Michelle sourit et le maintenant toujours dans l’attitude de la prière :

« Vierge Marie, donnez-lui la joie de vous aimer et de vous prier. » Tout bas elle continua l’ardente prière, Hans ne songeait pas à la troubler, ému de l’attitude de sa femme ; convaincu depuis longtemps, il fléchissait, la grâce du ciel pénétrait en lui et ses lèvres remuèrent aussi. Il parla comme l’enfant à sa mère :

« Sainte Vierge, disait-il, je n’ai pas la force de lutter chez moi, mais je vous vénère dans mon cœur. Soyez près de moi à l’heure suprême de la mort. »

Michelle avait triomphé ; les larmes aux yeux, elle chantait mentalement un hymne de reconnaissance.

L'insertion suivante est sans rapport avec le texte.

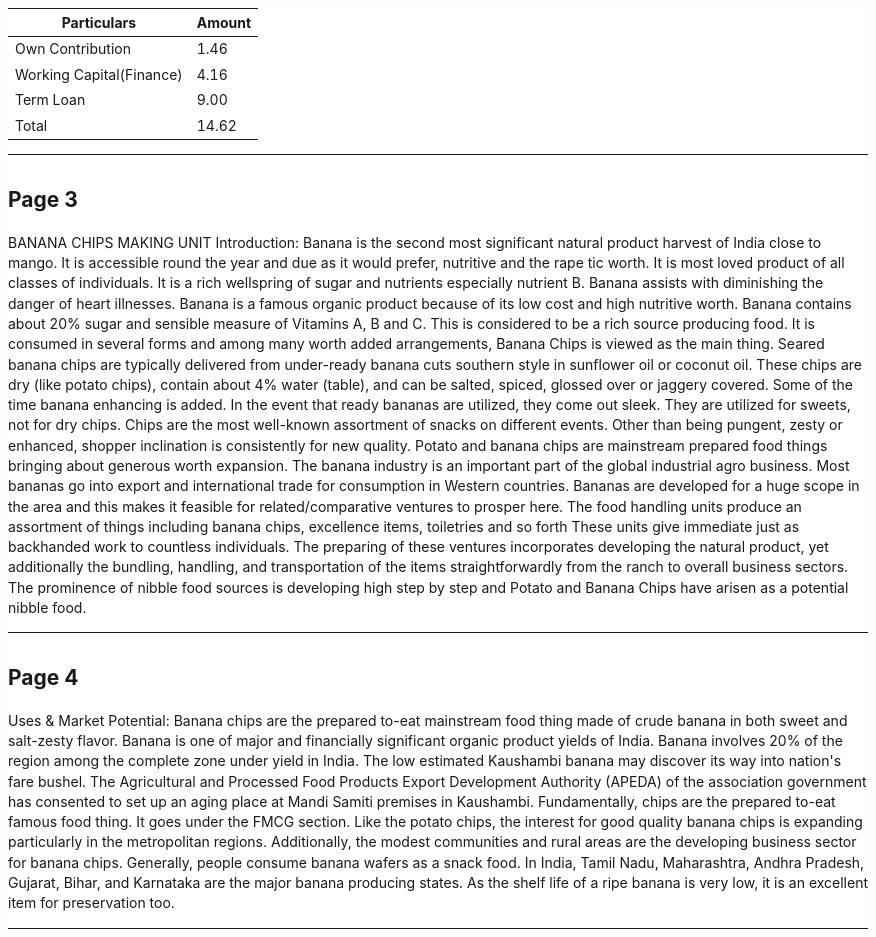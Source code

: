 | Particulars | Amount |
|---|---|
| Own Contribution | 1.46 |
| Working Capital(Finance) | 4.16 |
| Term Loan | 9.00 |
| Total | 14.62 |

---

## Page 3

BANANA CHIPS MAKING UNIT Introduction: Banana is the second most significant natural product harvest of India close to mango. It is accessible round the year and due as it would prefer, nutritive and the rape tic worth. It is most loved product of all classes of individuals. It is a rich wellspring of sugar and nutrients especially nutrient B. Banana assists with diminishing the danger of heart illnesses. Banana is a famous organic product because of its low cost and high nutritive worth. Banana contains about 20% sugar and sensible measure of Vitamins A, B and C. This is considered to be a rich source producing food. It is consumed in several forms and among many worth added arrangements, Banana Chips is viewed as the main thing. Seared banana chips are typically delivered from under-ready banana cuts southern style in sunflower oil or coconut oil. These chips are dry (like potato chips), contain about 4% water (table), and can be salted, spiced, glossed over or jaggery covered. Some of the time banana enhancing is added. In the event that ready bananas are utilized, they come out sleek. They are utilized for sweets, not for dry chips. Chips are the most well-known assortment of snacks on different events. Other than being pungent, zesty or enhanced, shopper inclination is consistently for new quality. Potato and banana chips are mainstream prepared food things bringing about generous worth expansion. The banana industry is an important part of the global industrial agro business. Most bananas go into export and international trade for consumption in Western countries. Bananas are developed for a huge scope in the area and this makes it feasible for related/comparative ventures to prosper here. The food handling units produce an assortment of things including banana chips, excellence items, toiletries and so forth These units give immediate just as backhanded work to countless individuals. The preparing of these ventures incorporates developing the natural product, yet additionally the bundling, handling, and transportation of the items straightforwardly from the ranch to overall business sectors. The prominence of nibble food sources is developing high step by step and Potato and Banana Chips have arisen as a potential nibble food.

---

## Page 4

Uses & Market Potential: Banana chips are the prepared to-eat mainstream food thing made of crude banana in both sweet and salt-zesty flavor. Banana is one of major and financially significant organic product yields of India. Banana involves 20% of the region among the complete zone under yield in India. The low estimated Kaushambi banana may discover its way into nation's fare bushel. The Agricultural and Processed Food Products Export Development Authority (APEDA) of the association government has consented to set up an aging place at Mandi Samiti premises in Kaushambi. Fundamentally, chips are the prepared to-eat famous food thing. It goes under the FMCG section. Like the potato chips, the interest for good quality banana chips is expanding particularly in the metropolitan regions. Additionally, the modest communities and rural areas are the developing business sector for banana chips. Generally, people consume banana wafers as a snack food. In India, Tamil Nadu, Maharashtra, Andhra Pradesh, Gujarat, Bihar, and Karnataka are the major banana producing states. As the shelf life of a ripe banana is very low, it is an excellent item for preservation too.

---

Et ils revinrent à pas lents, à travers ce bois où montait la sève printanière, où voletaient les oiseaux autour des nids, où les lapins peureux fuyaient dans les buissons. Le silence de leurs lèvres était profond, mais une même pensée liait leur cœur ; jamais, comme à cette heure, ils n’avaient éprouvé l’union divine de deux âmes.


IV


Souvent, ils revinrent à l’oratoire d’Eberstein, ils y amenèrent les enfants. Michelle leur fit joindre leurs petites mains devant la Vierge. Elle mit des fleurs fraîches dans la grotte, et Minihic, qui portait Heinrich, fut initié au secret, admis à faire, lui aussi, sa prière.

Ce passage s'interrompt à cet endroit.